> **WHAT IS REQUIRED**:
Extract all lines in the data that contain the word "documentclass".

Dataset records:
* * * * *

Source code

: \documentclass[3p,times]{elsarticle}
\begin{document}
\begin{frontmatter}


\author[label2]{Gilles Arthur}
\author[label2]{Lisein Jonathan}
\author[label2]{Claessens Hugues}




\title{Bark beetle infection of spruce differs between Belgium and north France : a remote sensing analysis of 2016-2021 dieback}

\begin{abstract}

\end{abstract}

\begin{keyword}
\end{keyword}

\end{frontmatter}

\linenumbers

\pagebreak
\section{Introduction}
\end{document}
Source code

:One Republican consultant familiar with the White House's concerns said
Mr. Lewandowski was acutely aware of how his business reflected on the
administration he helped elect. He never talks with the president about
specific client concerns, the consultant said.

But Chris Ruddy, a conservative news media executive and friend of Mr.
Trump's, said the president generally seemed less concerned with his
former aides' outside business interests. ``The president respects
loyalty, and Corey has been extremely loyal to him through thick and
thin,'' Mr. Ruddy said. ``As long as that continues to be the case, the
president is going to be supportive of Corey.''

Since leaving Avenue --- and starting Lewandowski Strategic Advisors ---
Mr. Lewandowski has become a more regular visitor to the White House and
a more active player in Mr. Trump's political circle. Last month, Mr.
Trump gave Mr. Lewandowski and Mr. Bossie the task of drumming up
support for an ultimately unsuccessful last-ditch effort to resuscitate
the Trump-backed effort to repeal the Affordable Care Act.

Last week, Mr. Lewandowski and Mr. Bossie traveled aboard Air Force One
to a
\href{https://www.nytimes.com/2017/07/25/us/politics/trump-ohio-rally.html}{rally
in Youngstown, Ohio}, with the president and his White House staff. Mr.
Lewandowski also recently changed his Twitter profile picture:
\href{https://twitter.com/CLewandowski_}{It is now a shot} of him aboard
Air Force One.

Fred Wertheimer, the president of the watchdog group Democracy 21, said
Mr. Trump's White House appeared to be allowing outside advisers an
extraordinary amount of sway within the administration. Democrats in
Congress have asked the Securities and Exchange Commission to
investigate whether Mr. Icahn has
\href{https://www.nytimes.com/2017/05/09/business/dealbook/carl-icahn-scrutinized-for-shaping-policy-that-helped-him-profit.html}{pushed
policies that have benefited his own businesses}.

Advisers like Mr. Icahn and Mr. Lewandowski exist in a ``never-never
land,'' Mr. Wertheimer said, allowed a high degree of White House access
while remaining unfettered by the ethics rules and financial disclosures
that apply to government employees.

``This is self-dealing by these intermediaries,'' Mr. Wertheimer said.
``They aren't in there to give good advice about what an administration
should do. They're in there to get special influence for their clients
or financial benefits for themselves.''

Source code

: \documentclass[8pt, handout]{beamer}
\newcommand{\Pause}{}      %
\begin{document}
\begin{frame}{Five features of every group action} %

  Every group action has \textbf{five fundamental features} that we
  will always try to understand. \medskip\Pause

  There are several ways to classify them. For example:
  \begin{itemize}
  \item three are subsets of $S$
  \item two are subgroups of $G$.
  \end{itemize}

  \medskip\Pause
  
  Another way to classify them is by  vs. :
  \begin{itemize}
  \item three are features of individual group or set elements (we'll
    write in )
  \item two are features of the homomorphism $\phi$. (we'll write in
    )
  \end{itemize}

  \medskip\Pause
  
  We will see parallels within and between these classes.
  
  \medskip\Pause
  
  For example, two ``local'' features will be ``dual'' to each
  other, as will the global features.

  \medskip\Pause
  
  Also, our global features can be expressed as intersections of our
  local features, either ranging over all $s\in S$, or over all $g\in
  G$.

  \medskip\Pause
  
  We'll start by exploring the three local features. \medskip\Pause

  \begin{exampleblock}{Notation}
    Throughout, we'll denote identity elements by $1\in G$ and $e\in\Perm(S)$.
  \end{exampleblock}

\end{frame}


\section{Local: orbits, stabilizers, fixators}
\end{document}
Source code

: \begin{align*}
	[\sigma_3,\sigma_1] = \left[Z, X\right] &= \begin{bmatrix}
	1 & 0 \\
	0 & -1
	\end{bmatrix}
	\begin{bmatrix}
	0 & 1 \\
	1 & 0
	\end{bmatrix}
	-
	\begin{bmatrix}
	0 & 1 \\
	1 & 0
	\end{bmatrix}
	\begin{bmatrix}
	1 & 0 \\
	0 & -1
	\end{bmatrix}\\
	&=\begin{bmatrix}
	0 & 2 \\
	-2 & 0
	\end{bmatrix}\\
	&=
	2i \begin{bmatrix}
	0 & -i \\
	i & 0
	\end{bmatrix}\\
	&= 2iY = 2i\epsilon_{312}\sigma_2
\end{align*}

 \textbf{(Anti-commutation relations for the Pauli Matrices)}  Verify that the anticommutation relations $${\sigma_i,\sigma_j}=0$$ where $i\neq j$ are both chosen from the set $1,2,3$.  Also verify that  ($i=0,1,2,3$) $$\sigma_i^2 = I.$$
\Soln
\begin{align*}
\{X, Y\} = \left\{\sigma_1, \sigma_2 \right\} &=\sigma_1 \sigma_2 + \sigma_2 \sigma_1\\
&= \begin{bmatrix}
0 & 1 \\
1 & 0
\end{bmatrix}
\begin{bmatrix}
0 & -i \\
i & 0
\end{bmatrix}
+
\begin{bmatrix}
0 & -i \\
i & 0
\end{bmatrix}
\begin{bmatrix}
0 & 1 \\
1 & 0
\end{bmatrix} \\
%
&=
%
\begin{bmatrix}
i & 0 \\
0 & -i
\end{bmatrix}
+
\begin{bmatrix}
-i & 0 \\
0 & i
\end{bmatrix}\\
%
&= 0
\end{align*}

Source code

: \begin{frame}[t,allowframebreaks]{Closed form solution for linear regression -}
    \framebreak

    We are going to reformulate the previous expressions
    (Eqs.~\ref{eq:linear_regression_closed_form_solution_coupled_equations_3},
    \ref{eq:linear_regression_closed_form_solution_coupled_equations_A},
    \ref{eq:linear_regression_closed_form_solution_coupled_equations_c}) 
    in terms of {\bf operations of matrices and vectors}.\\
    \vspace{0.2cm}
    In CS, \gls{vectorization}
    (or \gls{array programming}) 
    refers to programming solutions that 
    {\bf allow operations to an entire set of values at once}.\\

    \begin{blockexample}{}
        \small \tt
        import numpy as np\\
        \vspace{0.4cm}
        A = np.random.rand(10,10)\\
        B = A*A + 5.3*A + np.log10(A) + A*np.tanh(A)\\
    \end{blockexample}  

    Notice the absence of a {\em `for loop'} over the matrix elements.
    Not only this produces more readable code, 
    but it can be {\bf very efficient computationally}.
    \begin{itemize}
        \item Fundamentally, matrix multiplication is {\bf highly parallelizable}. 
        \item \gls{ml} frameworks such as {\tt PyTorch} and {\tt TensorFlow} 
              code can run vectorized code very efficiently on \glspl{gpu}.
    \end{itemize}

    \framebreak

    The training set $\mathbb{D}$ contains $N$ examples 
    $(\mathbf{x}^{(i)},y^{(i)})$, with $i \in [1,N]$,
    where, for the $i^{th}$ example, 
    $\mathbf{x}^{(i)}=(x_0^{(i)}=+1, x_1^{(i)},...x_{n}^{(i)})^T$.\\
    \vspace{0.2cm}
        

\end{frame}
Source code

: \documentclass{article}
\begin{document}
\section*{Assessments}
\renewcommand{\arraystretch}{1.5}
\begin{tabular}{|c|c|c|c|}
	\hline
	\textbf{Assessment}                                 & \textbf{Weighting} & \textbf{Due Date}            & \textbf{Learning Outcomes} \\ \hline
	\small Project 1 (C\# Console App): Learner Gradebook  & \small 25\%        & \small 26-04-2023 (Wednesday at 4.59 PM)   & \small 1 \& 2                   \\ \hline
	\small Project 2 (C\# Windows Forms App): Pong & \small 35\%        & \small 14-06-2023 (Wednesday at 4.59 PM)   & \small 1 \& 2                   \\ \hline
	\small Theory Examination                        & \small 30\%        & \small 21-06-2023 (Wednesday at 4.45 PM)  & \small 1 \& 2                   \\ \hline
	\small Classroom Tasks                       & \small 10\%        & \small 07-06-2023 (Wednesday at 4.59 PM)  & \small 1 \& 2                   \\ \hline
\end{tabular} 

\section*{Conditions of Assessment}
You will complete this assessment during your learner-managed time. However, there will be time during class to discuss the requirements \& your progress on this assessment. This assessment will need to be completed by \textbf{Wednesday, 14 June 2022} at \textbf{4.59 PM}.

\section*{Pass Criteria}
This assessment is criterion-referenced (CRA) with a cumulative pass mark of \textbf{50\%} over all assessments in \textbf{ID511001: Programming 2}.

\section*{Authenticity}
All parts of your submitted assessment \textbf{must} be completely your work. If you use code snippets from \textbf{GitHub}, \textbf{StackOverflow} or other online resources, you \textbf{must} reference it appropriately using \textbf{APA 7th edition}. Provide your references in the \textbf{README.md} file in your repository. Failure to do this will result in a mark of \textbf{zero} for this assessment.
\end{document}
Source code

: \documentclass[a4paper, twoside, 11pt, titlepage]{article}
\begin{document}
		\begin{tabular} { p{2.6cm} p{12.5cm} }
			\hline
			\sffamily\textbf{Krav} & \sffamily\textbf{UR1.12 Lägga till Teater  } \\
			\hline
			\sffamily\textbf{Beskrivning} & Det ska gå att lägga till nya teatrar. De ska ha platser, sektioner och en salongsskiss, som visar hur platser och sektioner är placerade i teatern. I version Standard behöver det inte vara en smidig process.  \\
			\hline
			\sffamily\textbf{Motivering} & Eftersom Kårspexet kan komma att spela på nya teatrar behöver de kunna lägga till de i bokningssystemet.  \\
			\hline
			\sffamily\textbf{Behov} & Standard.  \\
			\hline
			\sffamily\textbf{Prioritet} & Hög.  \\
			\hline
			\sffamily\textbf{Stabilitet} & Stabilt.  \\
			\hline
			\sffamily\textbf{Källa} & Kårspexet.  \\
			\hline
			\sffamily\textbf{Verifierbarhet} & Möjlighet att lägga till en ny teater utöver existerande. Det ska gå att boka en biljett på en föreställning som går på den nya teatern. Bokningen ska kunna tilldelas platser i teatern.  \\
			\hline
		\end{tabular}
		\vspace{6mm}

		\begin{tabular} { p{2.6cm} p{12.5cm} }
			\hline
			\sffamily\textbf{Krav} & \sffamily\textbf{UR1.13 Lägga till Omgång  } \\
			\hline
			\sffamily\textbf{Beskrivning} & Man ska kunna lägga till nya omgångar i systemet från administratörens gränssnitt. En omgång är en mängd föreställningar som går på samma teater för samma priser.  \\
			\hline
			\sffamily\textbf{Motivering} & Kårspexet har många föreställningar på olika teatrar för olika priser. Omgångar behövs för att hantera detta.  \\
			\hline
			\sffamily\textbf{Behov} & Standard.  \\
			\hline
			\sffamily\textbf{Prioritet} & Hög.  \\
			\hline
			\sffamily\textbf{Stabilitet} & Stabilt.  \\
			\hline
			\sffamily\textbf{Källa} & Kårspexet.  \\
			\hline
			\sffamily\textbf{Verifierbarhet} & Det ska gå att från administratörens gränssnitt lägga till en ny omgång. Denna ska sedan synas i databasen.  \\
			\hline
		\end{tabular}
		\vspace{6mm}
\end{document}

* * * * *

> **YOUR SOLUTION**:
: \documentclass[3p,times]{elsarticle}
: \documentclass[8pt, handout]{beamer}
: \documentclass{article}
: \documentclass[a4paper, twoside, 11pt, titlepage]{article}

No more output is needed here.